We have started seeing the word ‘default’ and ‘Greek debt’ being used in the same sentence for the first time. And this has to count as an improvement in the overall discourse on the European debt problem. The debate is hardly settled, but this is exactly what should constitute the core of the debate.

The markets are already pricing some measure of Greek default if we look at the yields on Greek government bonds. And the political elites in Europe appear to be coming around to that view as well, though the European Central Bank (ECB) is standing in the way. We also have one of the rating agencies come out this morning and claim that a Greek default will have a cascading effect on the other bailed out states (Ireland & Portugal).

Default is never painless, and the Greek version wouldn’t be either. But the alternative of long and painful austerity measures, not to mention forced sales of public assets, may not cut it in the end.

But why would U.S. stocks get spooked the way they did on Monday by this unfolding Greek drama? My feeling is that it is the backdrop of the ‘growth debate’ that makes the resumption of the European debt issue more unsettling for stocks. We will likely see some of those losses get reversed today, but the fear is far from over.

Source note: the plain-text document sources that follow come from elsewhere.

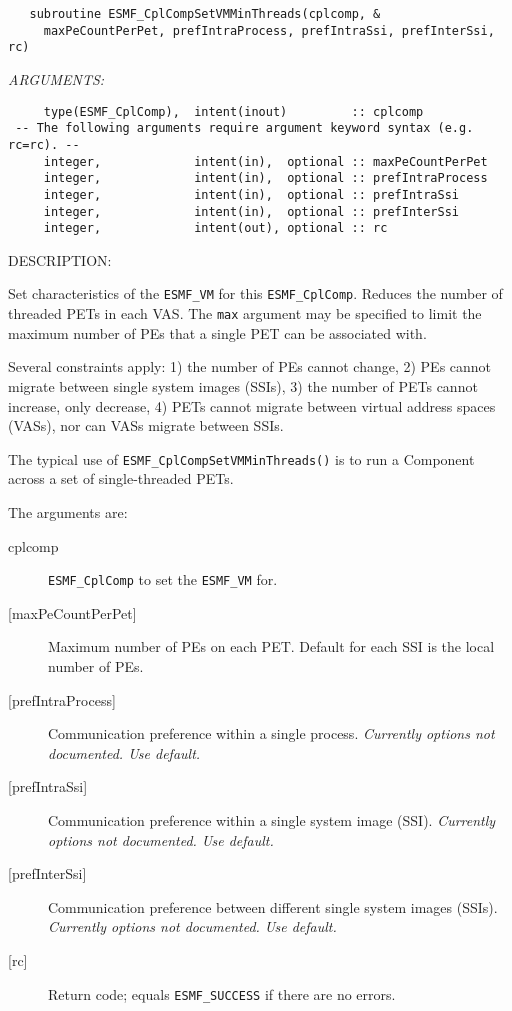   
\begin{verbatim}   subroutine ESMF_CplCompSetVMMinThreads(cplcomp, &
     maxPeCountPerPet, prefIntraProcess, prefIntraSsi, prefInterSsi, rc)\end{verbatim}{\em ARGUMENTS:}
\begin{verbatim}     type(ESMF_CplComp),  intent(inout)         :: cplcomp
 -- The following arguments require argument keyword syntax (e.g. rc=rc). --
     integer,             intent(in),  optional :: maxPeCountPerPet
     integer,             intent(in),  optional :: prefIntraProcess
     integer,             intent(in),  optional :: prefIntraSsi
     integer,             intent(in),  optional :: prefInterSsi
     integer,             intent(out), optional :: rc\end{verbatim}
{\sf DESCRIPTION:\\ }


     Set characteristics of the {\tt ESMF\_VM} for this {\tt ESMF\_CplComp}.
     Reduces the number of threaded PETs in each VAS. The {\tt max} argument
     may be specified to limit the maximum number of PEs that a single PET
     can be associated with.
  
     Several constraints apply: 1) the number of PEs cannot change, 2) PEs
     cannot migrate between single system images (SSIs), 3) the number of PETs
     cannot increase, only decrease, 4) PETs cannot migrate between virtual
     address spaces (VASs), nor can VASs migrate between SSIs.
  
     The typical use of {\tt ESMF\_CplCompSetVMMinThreads()} is to run a
     Component across a set of single-threaded PETs.
  
   The arguments are:
   \begin{description}
   \item[cplcomp]
     {\tt ESMF\_CplComp} to set the {\tt ESMF\_VM} for.
   \item[{[maxPeCountPerPet]}]
     Maximum number of PEs on each PET.
     Default for each SSI is the local number of PEs.
   \item[{[prefIntraProcess]}]
     Communication preference within a single process.
     {\em Currently options not documented. Use default.}
   \item[{[prefIntraSsi]}]
     Communication preference within a single system image (SSI).
     {\em Currently options not documented. Use default.}
   \item[{[prefInterSsi]}]
     Communication preference between different single system images (SSIs).
     {\em Currently options not documented. Use default.}
   \item[{[rc]}]
     Return code; equals {\tt ESMF\_SUCCESS} if there are no errors.
   \end{description}
   
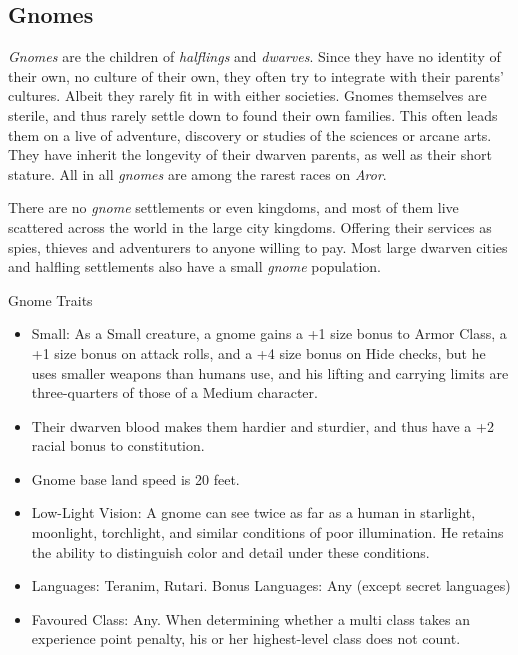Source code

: \subsection{Gnomes}
\label{sec:Gnomes}

\emph{Gnomes} are the children of \emph{halflings} and \emph{dwarves}. Since
they have no identity of their own, no culture of their own, they often try to
integrate with their parents' cultures. Albeit they rarely fit in with either
societies. Gnomes themselves are sterile, and thus rarely settle down to found
their own families. This often leads them on a live of adventure, discovery or
studies of the sciences or arcane arts. They have inherit the longevity of
their dwarven parents, as well as their short stature. All in all \emph{gnomes}
are among the rarest races on \emph{Aror}.

There are no \emph{gnome} settlements or even kingdoms, and most of them live
scattered across the world in the large city kingdoms. Offering their services
as spies, thieves and adventurers to anyone willing to pay. Most large dwarven
cities and halfling settlements also have a small \emph{gnome} population.

\begin{35e}{Gnome Traits}
  \begin{itemize}[noitemsep]
    \item Small: As a Small creature, a gnome gains a +1 size bonus to Armor
    Class, a +1 size bonus on attack rolls, and a +4 size bonus on Hide
    checks, but he uses smaller weapons than humans use, and his lifting and
    carrying limits are three-quarters of those of a Medium character.
    \item Their dwarven blood makes them hardier and sturdier, and thus have
      a +2 racial bonus to constitution.
    \item Gnome base land speed is 20 feet.
    \item Low-Light Vision: A gnome can see twice as far as a human in
    starlight, moonlight, torchlight, and similar conditions of poor
    illumination. He retains the ability to distinguish color and detail under
    these conditions.
    \item Languages: Teranim, Rutari. Bonus Languages: Any (except secret
       languages)
    \item Favoured Class: Any. When determining whether a multi class takes an
    experience point penalty, his or her highest-level class does not count.
  \end{itemize}
\end{35e}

The market has been fixated lately on the near-term growth momentum of the U.S. economy following the first quarter’s sub-par growth pace. A spate of recent data on the manufacturing, consumer, and housing ends of the economy has added to fears that the first quarter’s modest growth momentum may have carried into the current quarter as well.

Today’s new home sales numbers and Wednesday’s Durable Goods report will be key data points in this ongoing debate, but are unlikely to definitively settle it one or the other. The growth debate also encompasses China, where the authorities are battling inflationary pressures through a combination of monetary tightening and administrative measures. The recent turmoil in the commodity markets reflects these China growth jitters.

Of the handful of earnings reports this morning, we had solid earnings and revenue beats from AutoZone (AZO), the nation’s largest auto dealer and footwear retailer DSW (DSW). In other news, American International Group (AIG) is expected to raise about $9 billion through the sale of 300 million shares. Roughly two thirds of the sale proceeds will go to the U.S. Treasury, which is trying to unwind its massive stake in the insurer.

We should likely brace ourselves for turbulent summer months as the domestic as well as international backdrop will remain unsettling for stocks. The long-term outlook, beyond the summer months, however, remains favorable.